--- Given entries Enclosed Below ---

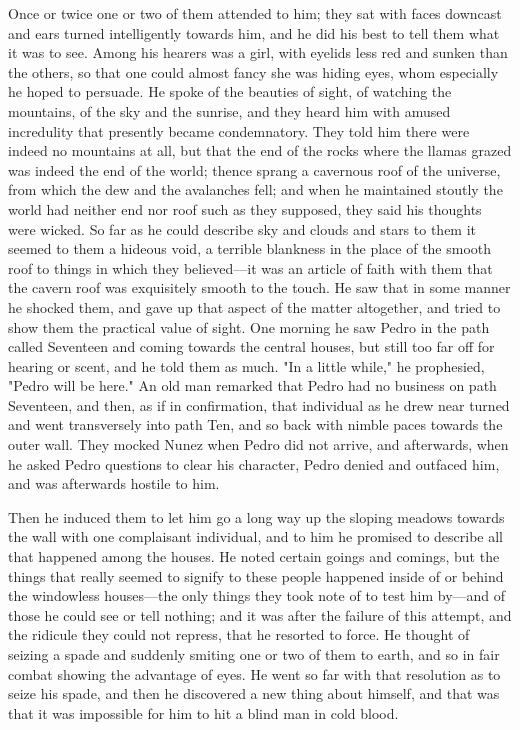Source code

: \documentclass[courier]{sffms}
\begin{document}
Once or twice one or two of them attended to him; they sat with faces
downcast and ears turned intelligently towards him, and he did his
best to tell them what it was to see. Among his hearers was a girl,
with eyelids less red and sunken than the others, so that one could
almost fancy she was hiding eyes, whom especially he hoped to
persuade. He spoke of the beauties of sight, of watching the
mountains, of the sky and the sunrise, and they heard him with amused
incredulity that presently became condemnatory. They told him there
were indeed no mountains at all, but that the end of the rocks where
the llamas grazed was indeed the end of the world; thence sprang a
cavernous roof of the universe, from which the dew and the avalanches
fell; and when he maintained stoutly the world had neither end nor
roof such as they supposed, they said his thoughts were wicked. So far
as he could describe sky and clouds and stars to them it seemed to
them a hideous void, a terrible blankness in the place of the smooth
roof to things in which they believed---it was an article of faith with
them that the cavern roof was exquisitely smooth to the touch. He saw
that in some manner he shocked them, and gave up that aspect of the
matter altogether, and tried to show them the practical value of
sight. One morning he saw Pedro in the path called Seventeen and
coming towards the central houses, but still too far off for hearing
or scent, and he told them as much. "In a little while," he
prophesied, "Pedro will be here." An old man remarked that Pedro had
no business on path Seventeen, and then, as if in confirmation, that
individual as he drew near turned and went transversely into path Ten,
and so back with nimble paces towards the outer wall. They mocked
Nunez when Pedro did not arrive, and afterwards, when he asked Pedro
questions to clear his character, Pedro denied and outfaced him, and
was afterwards hostile to him.

Then he induced them to let him go a long way up the sloping meadows
towards the wall with one complaisant individual, and to him he
promised to describe all that happened among the houses. He noted
certain goings and comings, but the things that really seemed to
signify to these people happened inside of or behind the windowless
houses---the only things they took note of to test him by---and of those
he could see or tell nothing; and it was after the failure of this
attempt, and the ridicule they could not repress, that he resorted to
force. He thought of seizing a spade and suddenly smiting one or two
of them to earth, and so in fair combat showing the advantage of
eyes. He went so far with that resolution as to seize his spade, and
then he discovered a new thing about himself, and that was that it was
impossible for him to hit a blind man in cold blood.
\end{document}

--- End of Enclosed Given entries ---

**The task**: For every line above that includes the string "eyes", copy the line.

**Written solution**:
almost fancy she was hiding eyes, whom especially he hoped to
eyes. He went so far with that resolution as to seize his spade, and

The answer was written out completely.